Against the background of Tori Tolentino’s bright and goofy sound design, Lucas and Vicks deliver stellar performances grounded in physical comedy and the magic of Sellers’ direction, which functioned more like choreography for much of the piece. As the library sets become the world of the Reader’s imagination, we go from the pirate ship to a baseball game to the rainforest and finally to the Arctic. Each setting has surprises and gorgeous props in store — each kid was completely immersed, to the point that when Quill hit a home run, many of the children turned around to see where the imaginary ball went.

In the rainforest, some incredible animal props await, though these become quite distracting for our younger audience — they ask to touch them, and in their excitement, there was some grabbing and maybe a little pushing. Though a nonverbal play, a reminder to students at the start of the play to stay seated when touching the animals may help mitigate some of these problems, which Vicks and Lucas handled well. They reminded the students to take deep breaths when excited, but as any educator will tell you, there are only so many reminders our kindergarten friends can process when there’s a real, live elephant prop in the room.

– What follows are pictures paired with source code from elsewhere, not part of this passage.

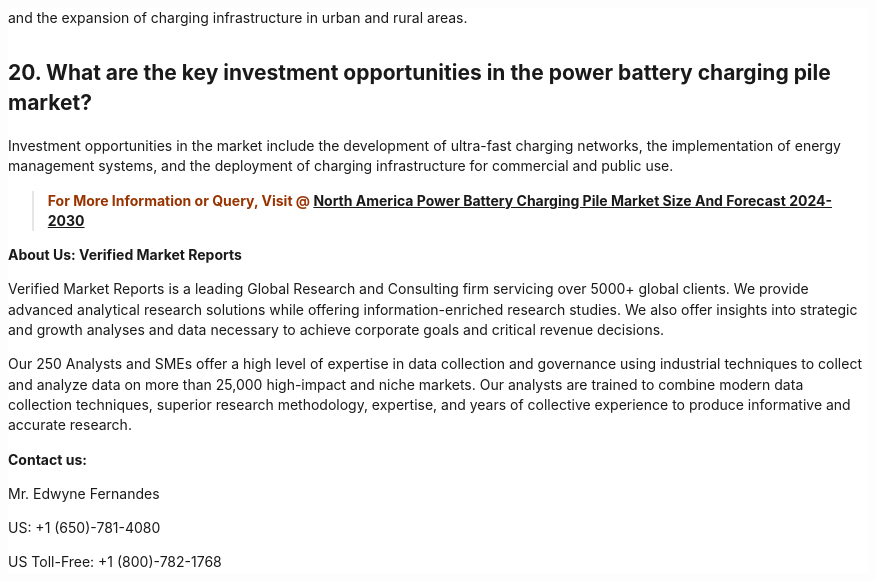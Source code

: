 and the expansion of charging infrastructure in urban and rural areas.</p><h2>20. What are the key investment opportunities in the power battery charging pile market?</div><div></h2><p>Investment opportunities in the market include the development of ultra-fast charging networks, the implementation of energy management systems, and the deployment of charging infrastructure for commercial and public use.</p></body></html></p><blockquote><p><span style="color: #993300;"><strong>For More Information or Query, Visit @ <a href="https://www.verifiedmarketreports.com/product/power-battery-charging-pile-market/">North America Power Battery Charging Pile Market Size And Forecast 2024-2030</a></strong></span></p></blockquote><p><strong>About Us: Verified Market Reports</strong></p><p>Verified Market Reports is a leading Global Research and Consulting firm servicing over 5000+ global clients. We provide advanced analytical research solutions while offering information-enriched research studies. We also offer insights into strategic and growth analyses and data necessary to achieve corporate goals and critical revenue decisions.</p><p>Our 250 Analysts and SMEs offer a high level of expertise in data collection and governance using industrial techniques to collect and analyze data on more than 25,000 high-impact and niche markets. Our analysts are trained to combine modern data collection techniques, superior research methodology, expertise, and years of collective experience to produce informative and accurate research.</p><p><strong>Contact us:</strong></p><p>Mr. Edwyne Fernandes</p><p>US: +1 (650)-781-4080</p><p>US Toll-Free: +1 (800)-782-1768</p>
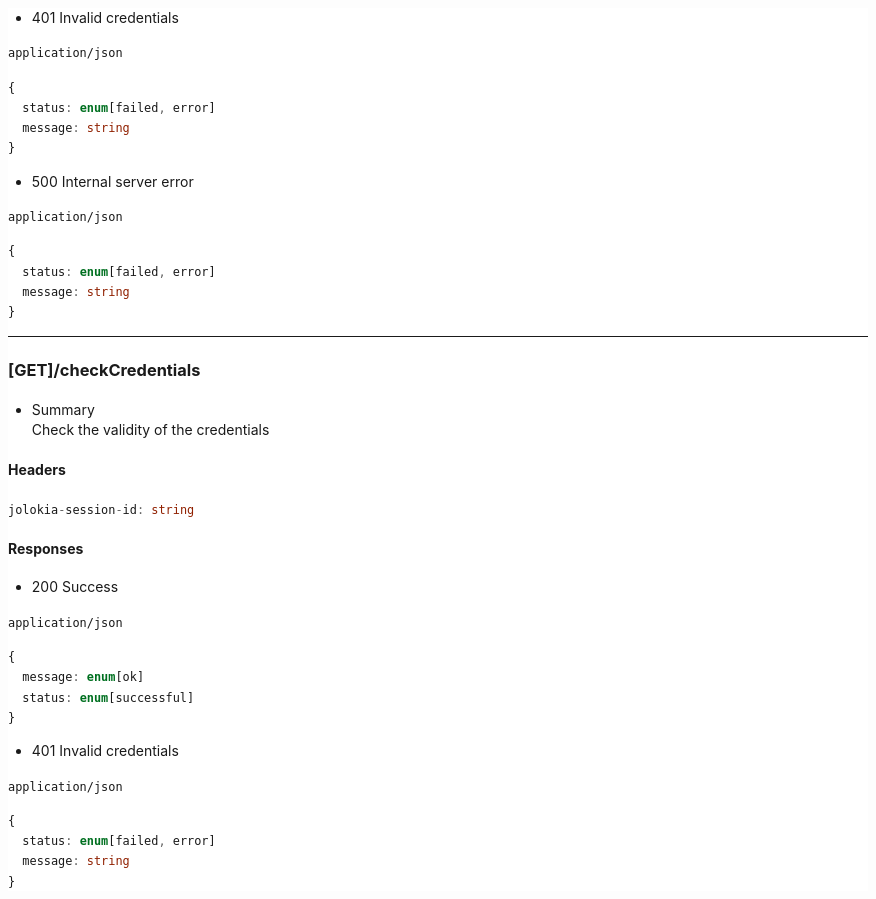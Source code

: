 - 401 Invalid credentials

`application/json`

```ts
{
  status: enum[failed, error]
  message: string
}
```

- 500 Internal server error

`application/json`

```ts
{
  status: enum[failed, error]
  message: string
}
```

---

### [GET]/checkCredentials

- Summary  
  Check the validity of the credentials

#### Headers

```ts
jolokia-session-id: string
```

#### Responses

- 200 Success

`application/json`

```ts
{
  message: enum[ok]
  status: enum[successful]
}
```

- 401 Invalid credentials

`application/json`

```ts
{
  status: enum[failed, error]
  message: string
}
```
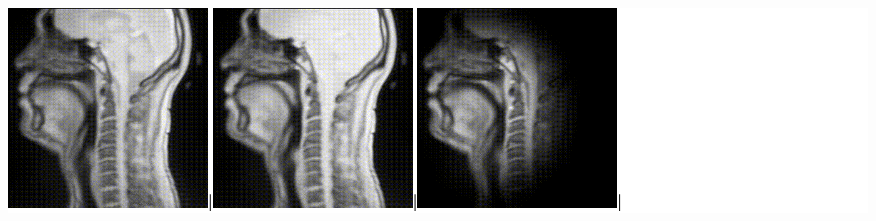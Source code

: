 <img src='./results/BLSTM/25/078_raw.gif' width='200'>|<img src='./results/BLSTM/25/078_norm.gif' width='200'>|<img src='./results/BLSTM/25/078_fil.gif' width='200'>|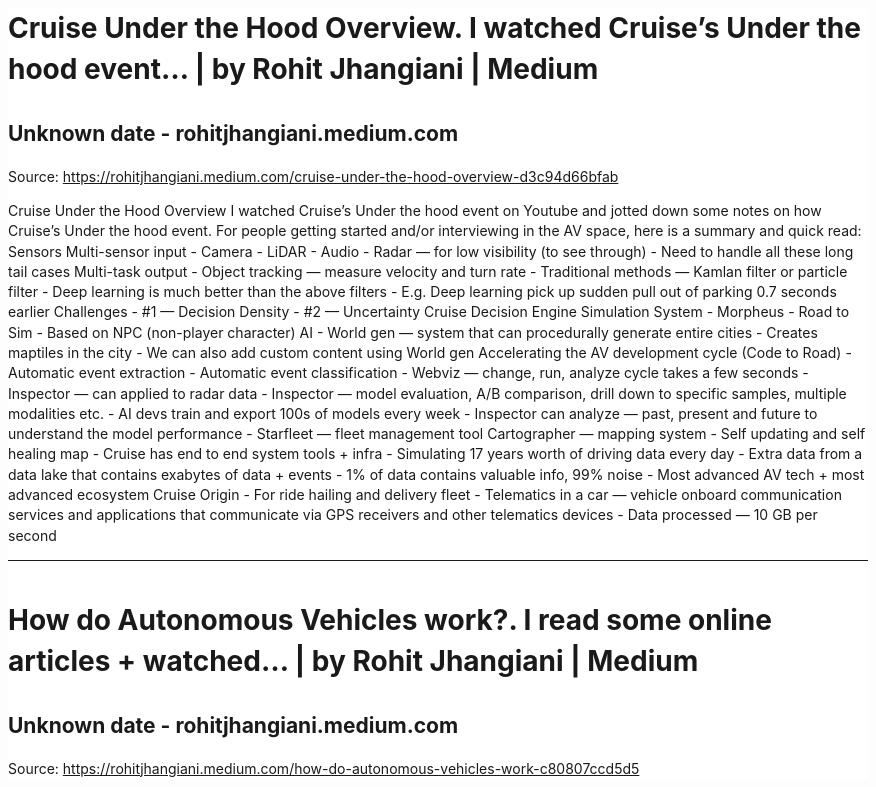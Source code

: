 
# Cruise Under the Hood Overview. I watched Cruise’s Under the hood event… | by Rohit Jhangiani | Medium

## Unknown date - rohitjhangiani.medium.com

Source: https://rohitjhangiani.medium.com/cruise-under-the-hood-overview-d3c94d66bfab

Cruise Under the Hood Overview I watched Cruise’s Under the hood event on Youtube and jotted down some notes on how Cruise’s Under the hood event. For people getting started and/or interviewing in the AV space, here is a summary and quick read: Sensors Multi-sensor input - Camera - LiDAR - Audio - Radar — for low visibility (to see through) - Need to handle all these long tail cases Multi-task output - Object tracking — measure velocity and turn rate - Traditional methods — Kamlan filter or particle filter - Deep learning is much better than the above filters - E.g. Deep learning pick up sudden pull out of parking 0.7 seconds earlier Challenges - #1 — Decision Density - #2 — Uncertainty Cruise Decision Engine Simulation System - Morpheus - Road to Sim - Based on NPC (non-player character) AI - World gen — system that can procedurally generate entire cities - Creates maptiles in the city - We can also add custom content using World gen Accelerating the AV development cycle (Code to Road) - Automatic event extraction - Automatic event classification - Webviz — change, run, analyze cycle takes a few seconds - Inspector — can applied to radar data - Inspector — model evaluation, A/B comparison, drill down to specific samples, multiple modalities etc. - AI devs train and export 100s of models every week - Inspector can analyze — past, present and future to understand the model performance - Starfleet — fleet management tool Cartographer — mapping system - Self updating and self healing map - Cruise has end to end system tools + infra - Simulating 17 years worth of driving data every day - Extra data from a data lake that contains exabytes of data + events - 1% of data contains valuable info, 99% noise - Most advanced AV tech + most advanced ecosystem Cruise Origin - For ride hailing and delivery fleet - Telematics in a car — vehicle onboard communication services and applications that communicate via GPS receivers and other telematics devices - Data processed — 10 GB per second

---

# How do Autonomous Vehicles work?. I read some online articles + watched… | by Rohit Jhangiani | Medium

## Unknown date - rohitjhangiani.medium.com

Source: https://rohitjhangiani.medium.com/how-do-autonomous-vehicles-work-c80807ccd5d5

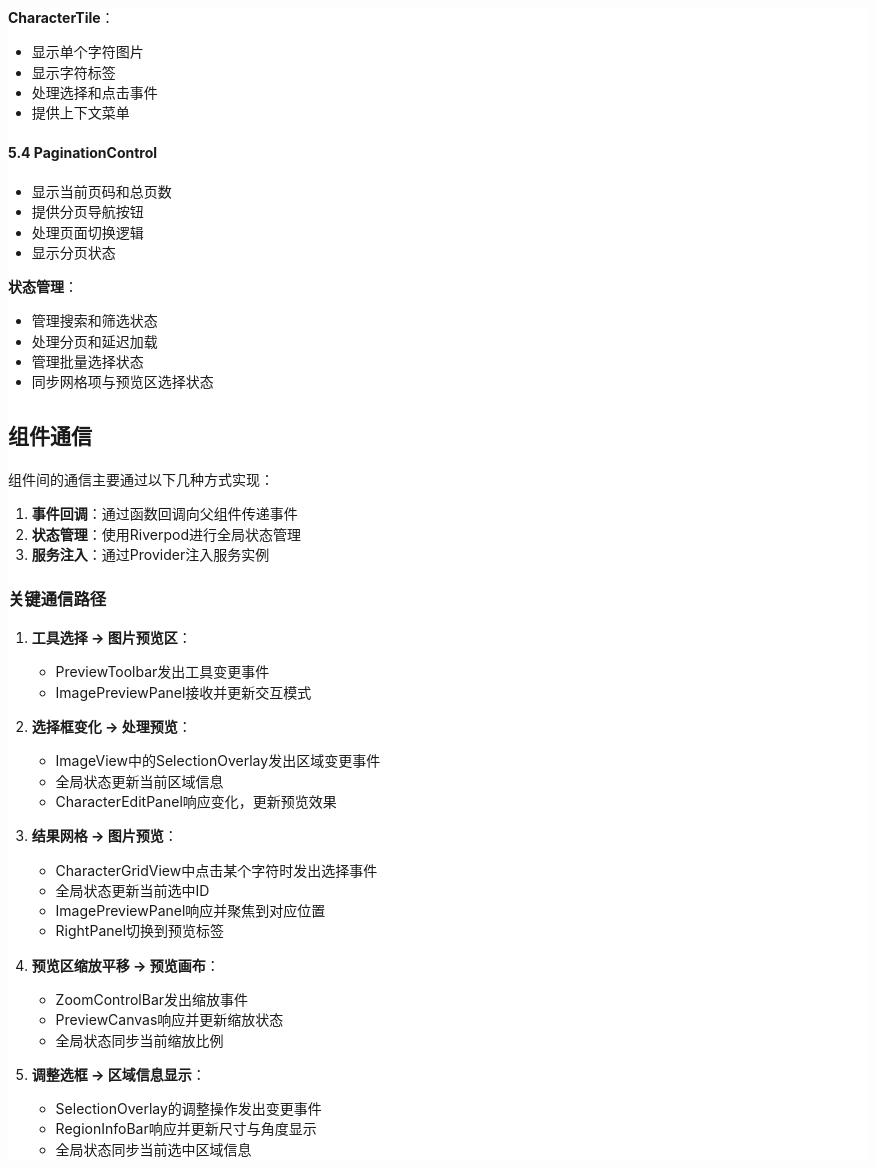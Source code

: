 **CharacterTile**：

- 显示单个字符图片
- 显示字符标签
- 处理选择和点击事件
- 提供上下文菜单

#### 5.4 PaginationControl

- 显示当前页码和总页数
- 提供分页导航按钮
- 处理页面切换逻辑
- 显示分页状态

**状态管理**：

- 管理搜索和筛选状态
- 处理分页和延迟加载
- 管理批量选择状态
- 同步网格项与预览区选择状态

## 组件通信

组件间的通信主要通过以下几种方式实现：

1. **事件回调**：通过函数回调向父组件传递事件
2. **状态管理**：使用Riverpod进行全局状态管理
3. **服务注入**：通过Provider注入服务实例

### 关键通信路径

1. **工具选择 → 图片预览区**：
   - PreviewToolbar发出工具变更事件
   - ImagePreviewPanel接收并更新交互模式

2. **选择框变化 → 处理预览**：
   - ImageView中的SelectionOverlay发出区域变更事件
   - 全局状态更新当前区域信息
   - CharacterEditPanel响应变化，更新预览效果

3. **结果网格 → 图片预览**：
   - CharacterGridView中点击某个字符时发出选择事件
   - 全局状态更新当前选中ID
   - ImagePreviewPanel响应并聚焦到对应位置
   - RightPanel切换到预览标签

4. **预览区缩放平移 → 预览画布**：
   - ZoomControlBar发出缩放事件
   - PreviewCanvas响应并更新缩放状态
   - 全局状态同步当前缩放比例

5. **调整选框 → 区域信息显示**：
   - SelectionOverlay的调整操作发出变更事件
   - RegionInfoBar响应并更新尺寸与角度显示
   - 全局状态同步当前选中区域信息
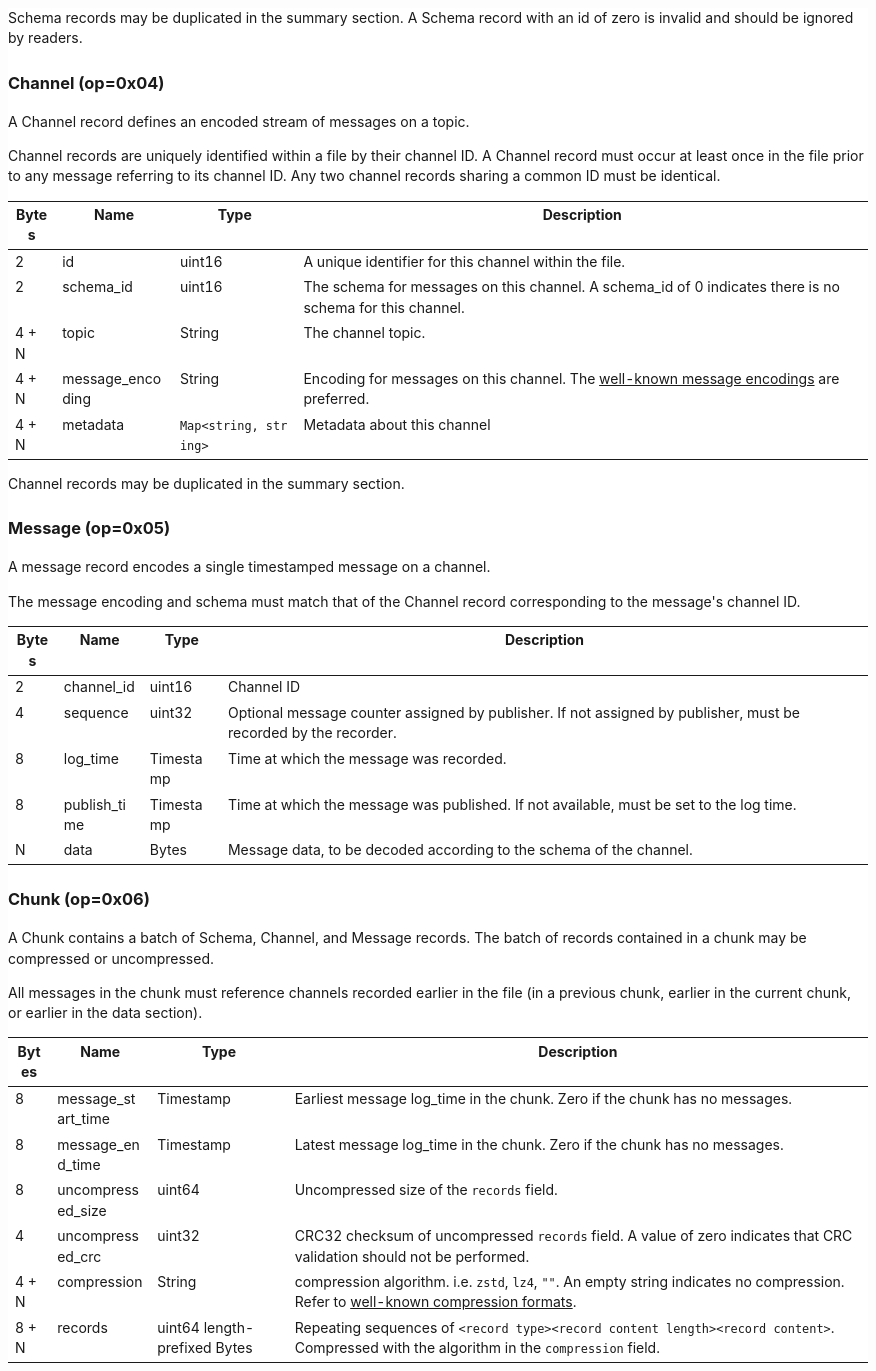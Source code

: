 Schema records may be duplicated in the summary section. A Schema record with an id of zero is invalid and should be ignored by readers.

### Channel (op=0x04)

A Channel record defines an encoded stream of messages on a topic.

Channel records are uniquely identified within a file by their channel ID. A Channel record must occur at least once in the file prior to any message referring to its channel ID. Any two channel records sharing a common ID must be identical.

| Bytes | Name             | Type                  | Description                                                                                                 |
| ----- | ---------------- | --------------------- | ----------------------------------------------------------------------------------------------------------- |
| 2     | id               | uint16                | A unique identifier for this channel within the file.                                                       |
| 2     | schema_id        | uint16                | The schema for messages on this channel. A schema_id of 0 indicates there is no schema for this channel.    |
| 4 + N | topic            | String                | The channel topic.                                                                                          |
| 4 + N | message_encoding | String                | Encoding for messages on this channel. The [well-known message encodings][message_encodings] are preferred. |
| 4 + N | metadata         | `Map<string, string>` | Metadata about this channel                                                                                 |

Channel records may be duplicated in the summary section.

### Message (op=0x05)

A message record encodes a single timestamped message on a channel.

The message encoding and schema must match that of the Channel record corresponding to the message's channel ID.

| Bytes | Name         | Type      | Description                                                                                                     |
| ----- | ------------ | --------- | --------------------------------------------------------------------------------------------------------------- |
| 2     | channel_id   | uint16    | Channel ID                                                                                                      |
| 4     | sequence     | uint32    | Optional message counter assigned by publisher. If not assigned by publisher, must be recorded by the recorder. |
| 8     | log_time     | Timestamp | Time at which the message was recorded.                                                                         |
| 8     | publish_time | Timestamp | Time at which the message was published. If not available, must be set to the log time.                         |
| N     | data         | Bytes     | Message data, to be decoded according to the schema of the channel.                                             |

### Chunk (op=0x06)

A Chunk contains a batch of Schema, Channel, and Message records. The batch of records contained in a chunk may be compressed or uncompressed.

All messages in the chunk must reference channels recorded earlier in the file (in a previous chunk, earlier in the current chunk, or earlier in the data section).

| Bytes | Name               | Type                         | Description                                                                                                                                                |
| ----- | ------------------ | ---------------------------- | ---------------------------------------------------------------------------------------------------------------------------------------------------------- |
| 8     | message_start_time | Timestamp                    | Earliest message log_time in the chunk. Zero if the chunk has no messages.                                                                                 |
| 8     | message_end_time   | Timestamp                    | Latest message log_time in the chunk. Zero if the chunk has no messages.                                                                                   |
| 8     | uncompressed_size  | uint64                       | Uncompressed size of the `records` field.                                                                                                                  |
| 4     | uncompressed_crc   | uint32                       | CRC32 checksum of uncompressed `records` field. A value of zero indicates that CRC validation should not be performed.                                     |
| 4 + N | compression        | String                       | compression algorithm. i.e. `zstd`, `lz4`, `""`. An empty string indicates no compression. Refer to [well-known compression formats][compression_formats]. |
| 8 + N | records            | uint64 length-prefixed Bytes | Repeating sequences of `<record type><record content length><record content>`. Compressed with the algorithm in the `compression` field.                   |


[compression_formats]: ./registry.md#well-known-compression-formats
[message_encodings]: ./registry.md#well-known-message-encodings
[schema_encodings]: ./registry.md#well-known-schema-encodings
[profiles]: ./registry.md#well-known-profiles
[feature_explanations]: ./notes.md#feature-explanations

Joshua Cole Lucas as Quill and Quincy Vicks as Reader in ‘Off the Page.’ Photo by Ryan Maxwell Photography.

Baked into this play are valuable lessons about reading, trying again, calming our bodies, and using our imaginations with friends. It delivers these lessons with subtlety and, above all, laughter for kids and grownups alike. As an educator, I cannot recommend this play enough, especially for our students who are first starting to discover the world of reading.

Off the Page perfectly encapsulates how worlds can come alive when we read books. As Reader closes the book and Quill leaves, Vicks sits contemplatively, his face perfectly reflecting that bittersweet feeling of finishing a good book — or a good play. I felt that same bittersweetness as Off the Page wrapped up, grateful to have shared this space watching two versatile actors create new worlds for us all to play in.

Running Time: Approximately 30 minutes, no intermission.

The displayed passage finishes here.